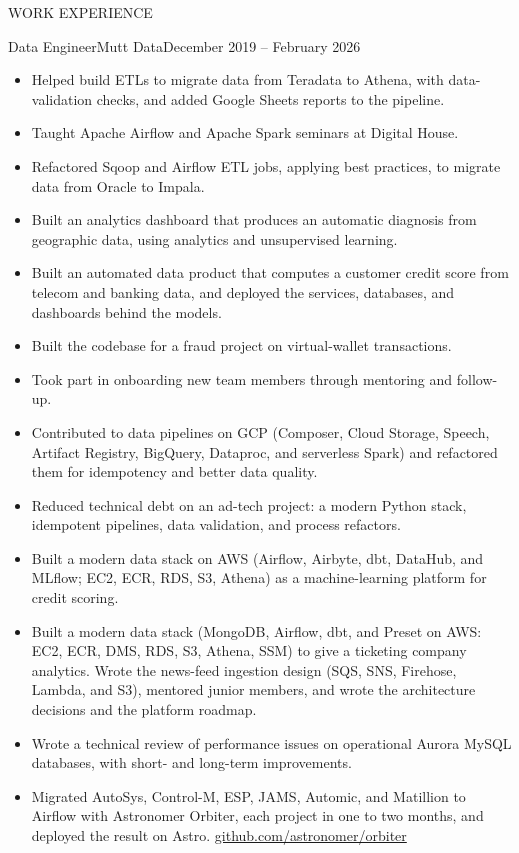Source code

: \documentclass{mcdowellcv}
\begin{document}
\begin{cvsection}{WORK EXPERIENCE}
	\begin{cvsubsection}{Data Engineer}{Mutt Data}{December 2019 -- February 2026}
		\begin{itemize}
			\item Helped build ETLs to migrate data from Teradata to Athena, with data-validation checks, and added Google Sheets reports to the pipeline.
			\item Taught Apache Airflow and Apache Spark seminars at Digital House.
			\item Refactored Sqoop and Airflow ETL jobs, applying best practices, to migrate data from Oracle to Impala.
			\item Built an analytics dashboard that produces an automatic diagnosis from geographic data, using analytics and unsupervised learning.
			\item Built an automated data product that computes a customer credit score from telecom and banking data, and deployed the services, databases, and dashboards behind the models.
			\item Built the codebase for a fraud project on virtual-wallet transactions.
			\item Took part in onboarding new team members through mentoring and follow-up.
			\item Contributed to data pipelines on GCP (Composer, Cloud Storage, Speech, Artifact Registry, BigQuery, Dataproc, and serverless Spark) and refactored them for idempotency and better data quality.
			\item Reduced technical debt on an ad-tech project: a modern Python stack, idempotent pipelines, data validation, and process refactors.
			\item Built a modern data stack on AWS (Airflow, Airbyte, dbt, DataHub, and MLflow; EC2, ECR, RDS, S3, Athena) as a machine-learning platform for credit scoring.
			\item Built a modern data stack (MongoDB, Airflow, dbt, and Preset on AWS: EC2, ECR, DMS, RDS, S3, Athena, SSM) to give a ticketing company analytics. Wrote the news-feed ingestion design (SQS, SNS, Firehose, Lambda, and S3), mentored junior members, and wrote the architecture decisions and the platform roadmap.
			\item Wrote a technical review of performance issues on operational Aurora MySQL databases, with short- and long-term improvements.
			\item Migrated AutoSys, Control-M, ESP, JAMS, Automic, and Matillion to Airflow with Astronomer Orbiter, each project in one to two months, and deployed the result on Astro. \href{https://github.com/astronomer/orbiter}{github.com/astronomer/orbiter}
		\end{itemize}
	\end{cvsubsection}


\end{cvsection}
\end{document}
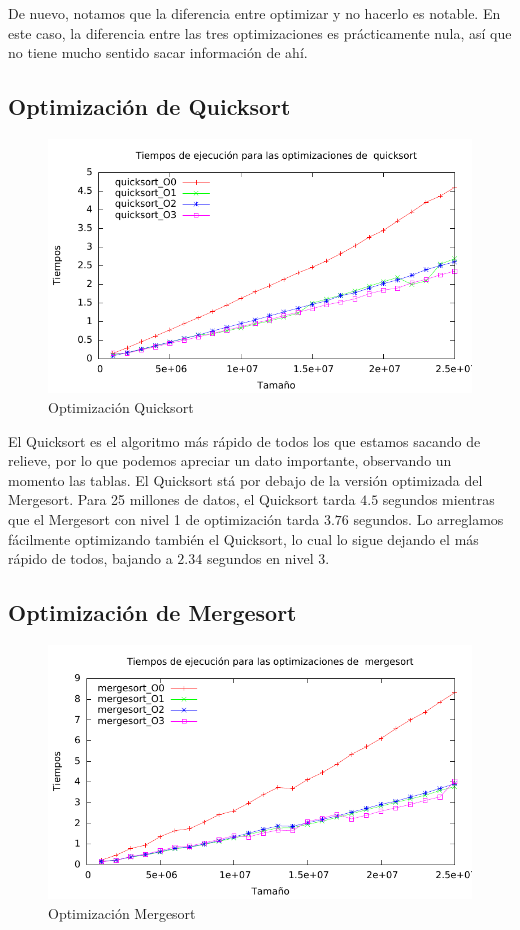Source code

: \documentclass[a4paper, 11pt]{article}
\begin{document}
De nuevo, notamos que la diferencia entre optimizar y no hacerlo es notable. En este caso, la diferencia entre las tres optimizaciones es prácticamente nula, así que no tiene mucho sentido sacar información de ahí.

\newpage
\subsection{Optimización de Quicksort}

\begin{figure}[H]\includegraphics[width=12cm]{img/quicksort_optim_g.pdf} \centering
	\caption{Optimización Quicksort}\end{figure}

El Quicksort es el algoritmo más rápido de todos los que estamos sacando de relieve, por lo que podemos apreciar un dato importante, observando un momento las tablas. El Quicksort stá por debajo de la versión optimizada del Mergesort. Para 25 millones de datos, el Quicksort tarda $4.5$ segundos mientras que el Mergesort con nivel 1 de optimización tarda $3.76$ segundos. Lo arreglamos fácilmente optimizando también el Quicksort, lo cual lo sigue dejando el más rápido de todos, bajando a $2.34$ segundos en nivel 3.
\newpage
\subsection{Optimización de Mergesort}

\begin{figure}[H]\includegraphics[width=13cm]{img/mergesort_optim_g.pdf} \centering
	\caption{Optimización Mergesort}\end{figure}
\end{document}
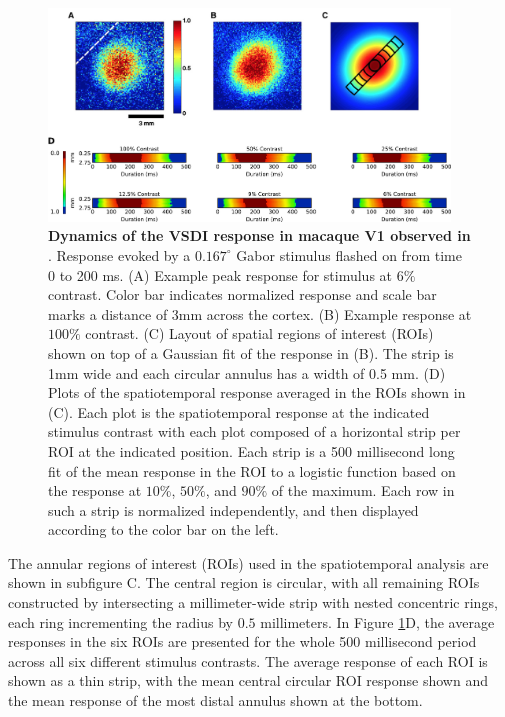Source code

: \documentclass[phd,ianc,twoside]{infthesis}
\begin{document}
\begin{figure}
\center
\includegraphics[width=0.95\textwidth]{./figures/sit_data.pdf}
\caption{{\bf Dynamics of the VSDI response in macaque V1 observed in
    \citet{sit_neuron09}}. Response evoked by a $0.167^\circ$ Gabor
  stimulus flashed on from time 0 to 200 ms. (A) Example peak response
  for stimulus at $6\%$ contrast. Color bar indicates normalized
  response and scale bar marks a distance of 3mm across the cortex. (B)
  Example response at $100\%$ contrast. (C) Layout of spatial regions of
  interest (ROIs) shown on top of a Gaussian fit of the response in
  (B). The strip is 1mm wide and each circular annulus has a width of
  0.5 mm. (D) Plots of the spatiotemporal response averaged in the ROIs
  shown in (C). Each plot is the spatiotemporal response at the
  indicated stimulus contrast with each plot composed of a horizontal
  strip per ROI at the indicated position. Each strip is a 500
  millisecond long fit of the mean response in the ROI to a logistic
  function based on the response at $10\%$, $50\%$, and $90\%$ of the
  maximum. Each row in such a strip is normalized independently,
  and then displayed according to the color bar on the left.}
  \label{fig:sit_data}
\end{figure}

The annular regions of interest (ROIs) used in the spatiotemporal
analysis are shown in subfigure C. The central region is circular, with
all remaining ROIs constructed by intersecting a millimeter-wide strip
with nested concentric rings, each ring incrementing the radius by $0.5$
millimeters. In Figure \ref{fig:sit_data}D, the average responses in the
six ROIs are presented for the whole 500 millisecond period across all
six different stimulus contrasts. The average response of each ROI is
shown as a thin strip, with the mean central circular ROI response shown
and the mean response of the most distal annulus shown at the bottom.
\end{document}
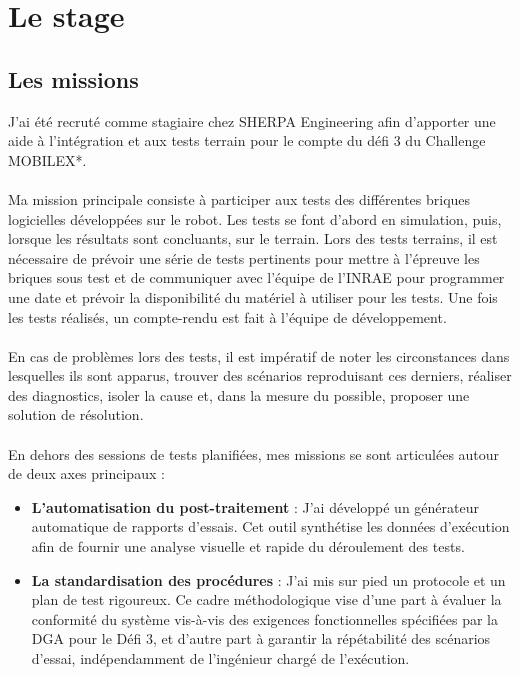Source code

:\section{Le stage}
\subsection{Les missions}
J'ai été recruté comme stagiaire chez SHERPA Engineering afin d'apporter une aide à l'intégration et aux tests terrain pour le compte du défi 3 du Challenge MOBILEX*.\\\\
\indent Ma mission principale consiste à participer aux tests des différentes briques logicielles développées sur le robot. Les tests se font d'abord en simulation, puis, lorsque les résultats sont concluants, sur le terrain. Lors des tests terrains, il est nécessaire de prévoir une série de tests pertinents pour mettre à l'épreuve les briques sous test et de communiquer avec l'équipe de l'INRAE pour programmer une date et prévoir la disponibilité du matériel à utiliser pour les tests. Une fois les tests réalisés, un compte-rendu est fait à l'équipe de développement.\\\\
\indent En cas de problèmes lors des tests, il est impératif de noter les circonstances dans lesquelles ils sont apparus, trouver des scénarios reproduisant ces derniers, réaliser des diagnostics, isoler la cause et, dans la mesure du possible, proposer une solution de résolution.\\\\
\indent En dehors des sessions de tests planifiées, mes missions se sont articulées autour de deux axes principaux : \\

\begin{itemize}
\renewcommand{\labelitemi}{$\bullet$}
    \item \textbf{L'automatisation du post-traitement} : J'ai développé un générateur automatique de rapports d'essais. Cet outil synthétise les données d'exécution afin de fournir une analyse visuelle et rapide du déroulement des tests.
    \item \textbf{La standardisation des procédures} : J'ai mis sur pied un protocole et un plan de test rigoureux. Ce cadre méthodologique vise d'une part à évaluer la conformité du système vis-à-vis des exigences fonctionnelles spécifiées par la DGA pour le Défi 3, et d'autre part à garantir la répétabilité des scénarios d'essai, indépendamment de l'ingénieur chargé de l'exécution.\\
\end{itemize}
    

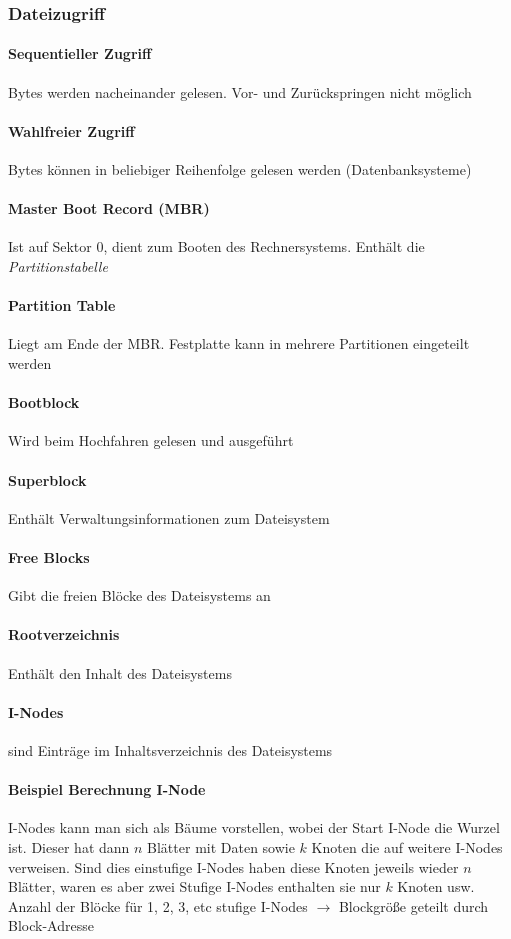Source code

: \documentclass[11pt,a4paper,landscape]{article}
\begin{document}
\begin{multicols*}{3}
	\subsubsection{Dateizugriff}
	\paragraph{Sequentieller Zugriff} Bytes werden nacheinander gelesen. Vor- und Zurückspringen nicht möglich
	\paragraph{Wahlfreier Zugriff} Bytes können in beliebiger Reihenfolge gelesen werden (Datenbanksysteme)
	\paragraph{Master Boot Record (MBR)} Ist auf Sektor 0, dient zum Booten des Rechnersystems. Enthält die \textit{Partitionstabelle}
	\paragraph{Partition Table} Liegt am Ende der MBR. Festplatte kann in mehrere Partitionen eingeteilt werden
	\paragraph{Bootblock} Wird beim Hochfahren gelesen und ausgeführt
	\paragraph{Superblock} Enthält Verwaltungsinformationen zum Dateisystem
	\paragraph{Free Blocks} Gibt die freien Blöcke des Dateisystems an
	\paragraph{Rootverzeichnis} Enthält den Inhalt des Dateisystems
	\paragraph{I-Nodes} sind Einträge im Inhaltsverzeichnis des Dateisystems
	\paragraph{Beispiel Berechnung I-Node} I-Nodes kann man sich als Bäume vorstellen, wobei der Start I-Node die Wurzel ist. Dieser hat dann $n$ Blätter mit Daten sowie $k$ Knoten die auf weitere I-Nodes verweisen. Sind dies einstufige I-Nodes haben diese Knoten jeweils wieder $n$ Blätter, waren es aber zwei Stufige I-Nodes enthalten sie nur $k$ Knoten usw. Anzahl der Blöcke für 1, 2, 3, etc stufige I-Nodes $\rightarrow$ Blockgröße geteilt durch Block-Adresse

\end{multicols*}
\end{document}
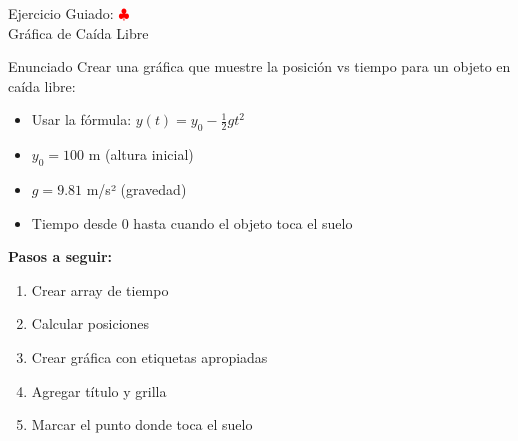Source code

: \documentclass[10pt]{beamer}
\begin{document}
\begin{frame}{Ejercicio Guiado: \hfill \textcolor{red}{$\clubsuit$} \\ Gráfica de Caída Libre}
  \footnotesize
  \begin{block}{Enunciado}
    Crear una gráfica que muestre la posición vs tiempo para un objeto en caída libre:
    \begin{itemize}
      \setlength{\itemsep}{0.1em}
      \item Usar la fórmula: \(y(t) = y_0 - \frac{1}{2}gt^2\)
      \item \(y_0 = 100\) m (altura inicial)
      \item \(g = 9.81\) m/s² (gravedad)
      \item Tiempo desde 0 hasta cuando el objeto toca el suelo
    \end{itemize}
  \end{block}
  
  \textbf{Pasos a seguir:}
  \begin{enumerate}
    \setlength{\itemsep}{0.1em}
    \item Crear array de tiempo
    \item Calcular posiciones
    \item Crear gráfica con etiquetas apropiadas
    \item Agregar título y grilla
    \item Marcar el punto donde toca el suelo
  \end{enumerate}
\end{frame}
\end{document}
# # # # #
### DESCRIPTION OF THE TASK
Give back exactly the lines from the first line of the data through the line with "and long-term improvements.", pictures excluded.

### ANSWER SPACE
Source code

: \documentclass{mcdowellcv}
\begin{document}
\begin{cvsection}{WORK EXPERIENCE}
	\begin{cvsubsection}{Data Engineer}{Mutt Data}{December 2019 -- February 2026}
		\begin{itemize}
			\item Helped build ETLs to migrate data from Teradata to Athena, with data-validation checks, and added Google Sheets reports to the pipeline.
			\item Taught Apache Airflow and Apache Spark seminars at Digital House.
			\item Refactored Sqoop and Airflow ETL jobs, applying best practices, to migrate data from Oracle to Impala.
			\item Built an analytics dashboard that produces an automatic diagnosis from geographic data, using analytics and unsupervised learning.
			\item Built an automated data product that computes a customer credit score from telecom and banking data, and deployed the services, databases, and dashboards behind the models.
			\item Built the codebase for a fraud project on virtual-wallet transactions.
			\item Took part in onboarding new team members through mentoring and follow-up.
			\item Contributed to data pipelines on GCP (Composer, Cloud Storage, Speech, Artifact Registry, BigQuery, Dataproc, and serverless Spark) and refactored them for idempotency and better data quality.
			\item Reduced technical debt on an ad-tech project: a modern Python stack, idempotent pipelines, data validation, and process refactors.
			\item Built a modern data stack on AWS (Airflow, Airbyte, dbt, DataHub, and MLflow; EC2, ECR, RDS, S3, Athena) as a machine-learning platform for credit scoring.
			\item Built a modern data stack (MongoDB, Airflow, dbt, and Preset on AWS: EC2, ECR, DMS, RDS, S3, Athena, SSM) to give a ticketing company analytics. Wrote the news-feed ingestion design (SQS, SNS, Firehose, Lambda, and S3), mentored junior members, and wrote the architecture decisions and the platform roadmap.
			\item Wrote a technical review of performance issues on operational Aurora MySQL databases, with short- and long-term improvements.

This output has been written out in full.